**Exercise directions**.
Whenever a line of the entries below holds the string "with", copy that line and return it.
Excerpted records below:
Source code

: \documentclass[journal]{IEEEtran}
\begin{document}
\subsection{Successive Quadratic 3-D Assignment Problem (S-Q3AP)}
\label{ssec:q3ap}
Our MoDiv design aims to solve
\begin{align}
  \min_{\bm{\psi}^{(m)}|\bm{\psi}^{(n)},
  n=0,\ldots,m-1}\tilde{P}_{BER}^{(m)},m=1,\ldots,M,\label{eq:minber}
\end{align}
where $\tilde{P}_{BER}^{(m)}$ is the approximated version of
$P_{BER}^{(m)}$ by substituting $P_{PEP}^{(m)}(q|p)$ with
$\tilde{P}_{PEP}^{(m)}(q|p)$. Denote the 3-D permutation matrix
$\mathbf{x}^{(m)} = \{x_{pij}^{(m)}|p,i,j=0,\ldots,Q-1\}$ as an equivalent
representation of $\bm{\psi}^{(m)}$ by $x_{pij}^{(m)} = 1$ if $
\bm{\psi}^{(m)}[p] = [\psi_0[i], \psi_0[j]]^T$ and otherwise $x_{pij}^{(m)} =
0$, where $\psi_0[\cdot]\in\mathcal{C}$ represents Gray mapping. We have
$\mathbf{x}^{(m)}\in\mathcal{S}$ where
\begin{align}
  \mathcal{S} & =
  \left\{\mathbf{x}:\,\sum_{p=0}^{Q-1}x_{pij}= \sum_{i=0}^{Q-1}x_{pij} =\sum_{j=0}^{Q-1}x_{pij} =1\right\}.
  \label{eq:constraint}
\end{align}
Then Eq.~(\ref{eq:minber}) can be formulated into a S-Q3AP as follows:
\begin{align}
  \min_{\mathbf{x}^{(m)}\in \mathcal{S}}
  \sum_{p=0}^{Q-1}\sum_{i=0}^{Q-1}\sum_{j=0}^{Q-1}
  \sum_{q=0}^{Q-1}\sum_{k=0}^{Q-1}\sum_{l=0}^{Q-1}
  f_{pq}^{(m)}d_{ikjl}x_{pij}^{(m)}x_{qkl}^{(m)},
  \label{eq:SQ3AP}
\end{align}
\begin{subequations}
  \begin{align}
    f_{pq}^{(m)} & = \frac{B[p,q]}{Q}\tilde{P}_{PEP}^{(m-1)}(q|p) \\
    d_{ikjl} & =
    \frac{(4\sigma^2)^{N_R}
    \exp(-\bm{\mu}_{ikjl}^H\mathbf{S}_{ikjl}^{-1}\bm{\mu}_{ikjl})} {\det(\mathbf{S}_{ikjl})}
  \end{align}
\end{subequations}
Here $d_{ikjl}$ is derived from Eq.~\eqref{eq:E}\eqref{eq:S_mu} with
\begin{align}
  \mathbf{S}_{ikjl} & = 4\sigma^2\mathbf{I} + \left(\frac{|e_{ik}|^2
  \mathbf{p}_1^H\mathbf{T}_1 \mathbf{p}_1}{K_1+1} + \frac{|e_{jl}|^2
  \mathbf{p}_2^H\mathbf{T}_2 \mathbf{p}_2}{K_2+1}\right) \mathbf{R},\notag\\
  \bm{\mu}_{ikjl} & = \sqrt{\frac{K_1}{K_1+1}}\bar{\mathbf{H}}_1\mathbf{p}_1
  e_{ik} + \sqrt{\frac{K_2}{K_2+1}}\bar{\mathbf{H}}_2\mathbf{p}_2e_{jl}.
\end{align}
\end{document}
End of Excerpted records.
**Worked solution**.
$P_{BER}^{(m)}$ by substituting $P_{PEP}^{(m)}(q|p)$ with
Here $d_{ikjl}$ is derived from Eq.~\eqref{eq:E}\eqref{eq:S_mu} with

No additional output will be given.